What are the greatest benefits gymnastics has given you? 

As I said, my mom was a single parent so she was always at work. I was a latch key kid. I was more independent than most kids were and was making decisions for myself with nobody watching over me a lot of the time, so I’d sometimes stray off in a kind of bad direction. But then I remembered how much I loved gymnastics and it would always bring me back into focus. I feel in many ways it’s saved my life by always giving me a positive thing to focus on and keeping me on a good path. I think a lot of my students feel like gymnastics does that for them, too. 

Do you feel gymnastics benefited your own children?

My children grew up in the gym and both competed at Level 4. At that point they decided not to continue competitively but that was fine. They both found other things they loved to do. Bailey did ice skating, dance, and cheerleading. She’s currently on her cheer team at school and is a star tumbler.
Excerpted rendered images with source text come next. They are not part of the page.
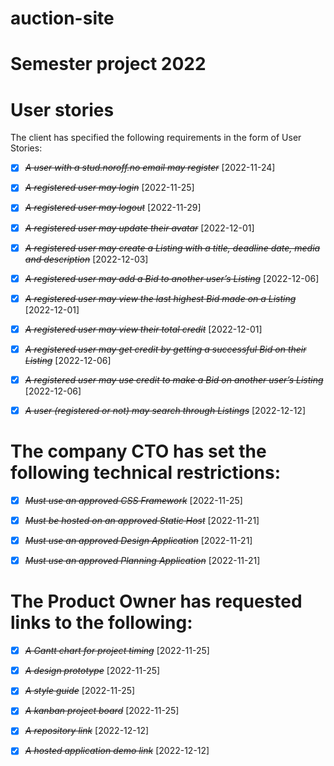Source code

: # auction-site

# Semester project 2022

# User stories

The client has specified the following requirements in the form of User Stories:

- [x] ~~_A user with a stud.noroff.no email may register_~~ [2022-11-24]

- [x] ~~_A registered user may login_~~ [2022-11-25]

- [x] ~~_A registered user may logout_~~ [2022-11-29]

- [x] ~~_A registered user may update their avatar_~~ [2022-12-01]

- [x] ~~_A registered user may create a Listing with a title, deadline date, media and description_~~ [2022-12-03]

- [x] ~~_A registered user may add a Bid to another user’s Listing_~~ [2022-12-06]

- [x] ~~_A registered user may view the last highest Bid made on a Listing_~~ [2022-12-01]

- [x] ~~_A registered user may view their total credit_~~ [2022-12-01]

- [x] ~~_A registered user may get credit by getting a successful Bid on their Listing_~~ [2022-12-06]

- [x] ~~_A registered user may use credit to make a Bid on another user’s Listing_~~ [2022-12-06]

- [x] ~~_A user (registered or not) may search through Listings_~~ [2022-12-12]

# The company CTO has set the following technical restrictions:

- [x] ~~_*Must use an approved CSS Framework*_~~ [2022-11-25]

- [x] ~~_Must be hosted on an approved Static Host_~~ [2022-11-21]

- [x] ~~_Must use an approved Design Application_~~ [2022-11-21]

- [x] ~~_Must use an approved Planning Application_~~ [2022-11-21]

# The Product Owner has requested links to the following:

- [x] ~~_A Gantt chart for project timing_~~ [2022-11-25]

- [x] ~~_A design prototype_~~ [2022-11-25]

- [x] ~~_A style guide_~~ [2022-11-25]

- [x] ~~_A kanban project board_~~ [2022-11-25]

- [x] ~~_A repository link_~~ [2022-12-12]

- [x] ~~_A hosted application demo link_~~ [2022-12-12]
She loves it. She still comes into the gym and works on things on her own, although we sometimes give her coaching tips and drills to help her. Jessie likes the parkour side of gymnastics. He still loves to play around in the gym. He comes in and makes obstacle courses for himself and has a lot of fun with that. All in all, I think they both benefited from the sport. And as a parent, I took the tools I was learning from all the clinics I attended and applied it to my parenting skills. I feel it helped me be a better coach and a better mom, too.


What are the things you love the most about your work?

I love working with kids all day. I get to dress comfortably and walk around barefoot. I get to see kids smile when they walk into the gym because they love being here. Through the years, I’ve also seen some of my students struggle with some serious home life issues. But here at the gym they have their safe and happy place. I feel great about providing that for them. I learn so much from these kids by watching them find their own way and learn and grow while they’re dealing with some really difficult life situations.

How many students do you have and what classes does Cal Star offer? 

We have about 100 recreational students and 30 team kids.
Our classes include a mommy and me type of class that we call Diaper Daredevils (children 18 months and younger can come for free), as well as Preschool and Recreational Boys and Girls, and Team Boys and Girls classes. We also have an All Star Cheer class, which has been a great place for our competitive gymnasts who didn’t want to compete anymore but still wanted to tumble and be in the gym. And we have a highly popular Birthday Party program which books up months in advance, as well as our Open Gym class for current students who can come and work independently on their skills. And then we have our Power Play classes. These classes fill a need for the kids who aren’t ready for a structured class. The younger kids who are more shy or intimidated by walking into a big gym space have a chance to explore and get familiar with the gym and the equipment at their own pace. It’s open to students and non-students. We hold them on weekday mornings for children ages 2-4, as well as on Saturday evenings for older kids.



Thank you, Amber, for sharing your gymnastics story with us! Thank you for all your years of passion and dedication, and continuing to offer such a valuable experience for the children in your community. They’re lucky to have you!